Friday, September 05, 2008

Massacre feared if Iranians in Iraq handed over

Reuters
Fri 5 Sep 2008
By Stephanie Nebehay


GENEVA (Reuters) - The United States risks a Srebrenica-style massacre if its forces in Iraq hand over responsibility for more than 3,000 exiled opposition Iranians to Iraqi authorities, an international lawyers' group has said.

The International Committee of Jurists in Defence of Ashraf said the Iranians would be in danger as pro-Shi'ite elements of Iraq's government close to Tehran could expel them to Iran.

Camp Ashraf, 70 km (40 miles) north of Baghdad, has housed Iranian refugees and the exiled opposition People's Mujahideen Organisation of Iran (PMOI) for two decades. U.S. forces who toppled President Saddam Hussein have protected it since 2003.

But the residents' fate hangs in the balance as U.S. forces negotiate the transfer of territory to Iraq's government, which says PMOI is a terrorist group, the Paris-based committee said.

“We fear we will end up with a situation like Srebrenica,” said Marc Henzelin, a committee member who visited Ashraf last month, told a news briefing on Thursday.

“It is like putting foxes in charge of protecting the chicken coop. We don't want to have a massacre which is foretold,” the Swiss lawyer added.

He was referring to the Bosnian enclave of Srebrenica, where Bosnian Serbs killed 8,000 Muslim men and boys in 1995.

“PROTECTED PERSONS”
Amnesty International has urged Iraq and the United States to treat the PMOI as “protected persons” under the Fourth Geneva Convention, and not deport them to Iran.
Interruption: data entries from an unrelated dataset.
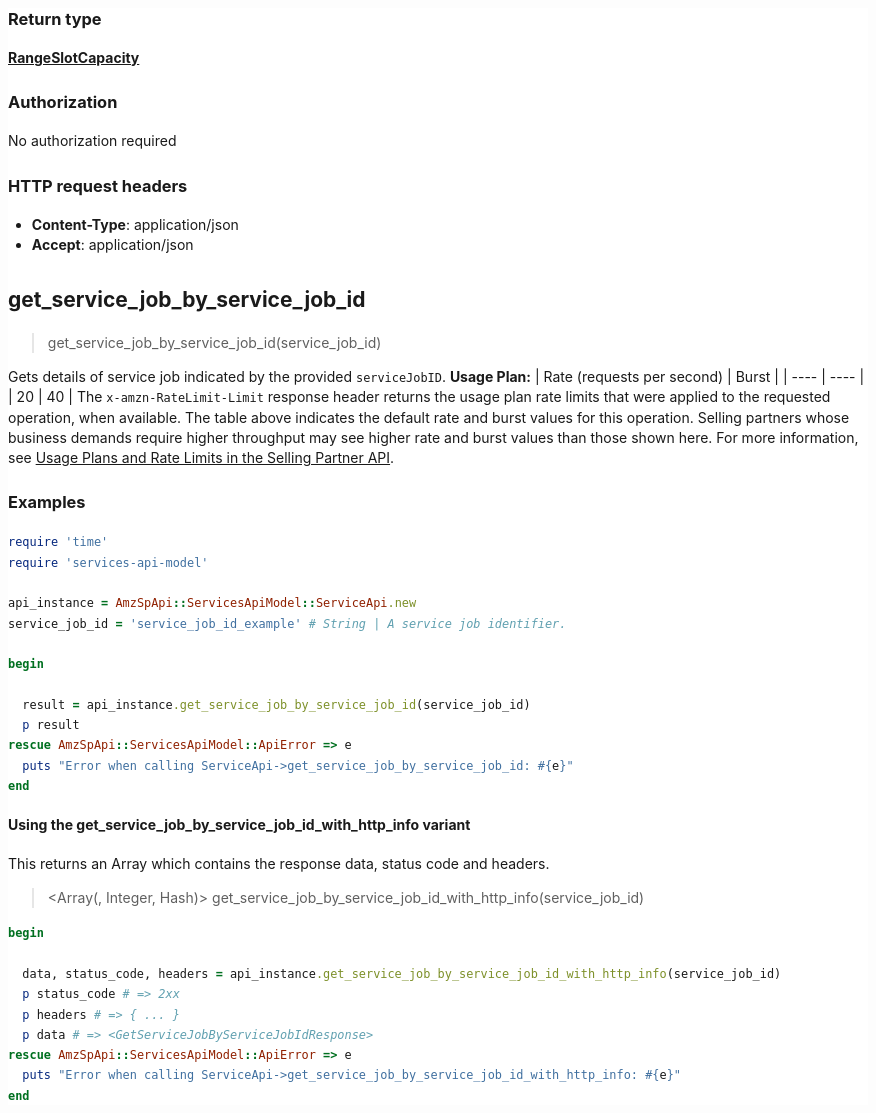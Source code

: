 ### Return type

[**RangeSlotCapacity**](RangeSlotCapacity.md)

### Authorization

No authorization required

### HTTP request headers

- **Content-Type**: application/json
- **Accept**: application/json


## get_service_job_by_service_job_id

> <GetServiceJobByServiceJobIdResponse> get_service_job_by_service_job_id(service_job_id)



Gets details of service job indicated by the provided `serviceJobID`.  **Usage Plan:**  | Rate (requests per second) | Burst | | ---- | ---- | | 20 | 40 |  The `x-amzn-RateLimit-Limit` response header returns the usage plan rate limits that were applied to the requested operation, when available. The table above indicates the default rate and burst values for this operation. Selling partners whose business demands require higher throughput may see higher rate and burst values than those shown here. For more information, see [Usage Plans and Rate Limits in the Selling Partner API](doc:usage-plans-and-rate-limits-in-the-sp-api).

### Examples

```ruby
require 'time'
require 'services-api-model'

api_instance = AmzSpApi::ServicesApiModel::ServiceApi.new
service_job_id = 'service_job_id_example' # String | A service job identifier.

begin
  
  result = api_instance.get_service_job_by_service_job_id(service_job_id)
  p result
rescue AmzSpApi::ServicesApiModel::ApiError => e
  puts "Error when calling ServiceApi->get_service_job_by_service_job_id: #{e}"
end
```

#### Using the get_service_job_by_service_job_id_with_http_info variant

This returns an Array which contains the response data, status code and headers.

> <Array(<GetServiceJobByServiceJobIdResponse>, Integer, Hash)> get_service_job_by_service_job_id_with_http_info(service_job_id)

```ruby
begin
  
  data, status_code, headers = api_instance.get_service_job_by_service_job_id_with_http_info(service_job_id)
  p status_code # => 2xx
  p headers # => { ... }
  p data # => <GetServiceJobByServiceJobIdResponse>
rescue AmzSpApi::ServicesApiModel::ApiError => e
  puts "Error when calling ServiceApi->get_service_job_by_service_job_id_with_http_info: #{e}"
end
```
The 1949 pact bans extradition or forced repatriation of people who could face torture or persecution.

Expelling the Iranian rebel group, also known as Mujahadeen e-Khalq (MEK), has been one of Tehran's main demands.

Iraqi authorities want to “eradicate, to disband this resistance movement to the Iranian regime” and were “slowly taking control of Ashraf camp like a python”, Henzelin said.

On Monday, Iraqi government spokesman Ali al-Dabbagh announced Baghdad's “intention to impose its full sovereignty in the Ashraf camp area in Diyala province, which includes elements of the Khalq Iranian organisation”.

Iraq would work with humanitarian agencies to resolve their fate, he said. It did not plan to force Ashraf residents out of Iraq but did want them to leave the country.

The residents' families have protested outside the United Nations in Geneva all week, demanding humanitarian groups' help.

The International Committee of the Red Cross (ICRC) visited Ashraf in August for the first time since 2003, reminding all sides of the principle of no forced returns, a spokeswoman said.

The U.N. refugee agency says the Ashraf residents do not fall under its protection mandate until they agree to lay down arms and uniforms, and denounce armed struggle.

Over the years, some 200 residents have done so, but it has been hard to find countries of asylum for those granted refugee status due to their background, a UNHCR spokeswoman said.

The PMOI began as a leftist-Islamist opposition to the late shah of Iran but fell out with Shi'ite clerics who took power after the 1979 Islamic revolution. It is also banned as a terrorist group in the United States and the European Union.

Francois Serres, committee executive director, said Ashraf had endured “a lot of attacks carried out by Iran's regime”.

These included the kidnapping of two residents in 2005, the deadly bombing of a workers' bus in May 2006, and the bombing of a water station in February 2008, the French lawyer said.

“We will continue our action so that clear action is taken to maintain protection of the population,” he said.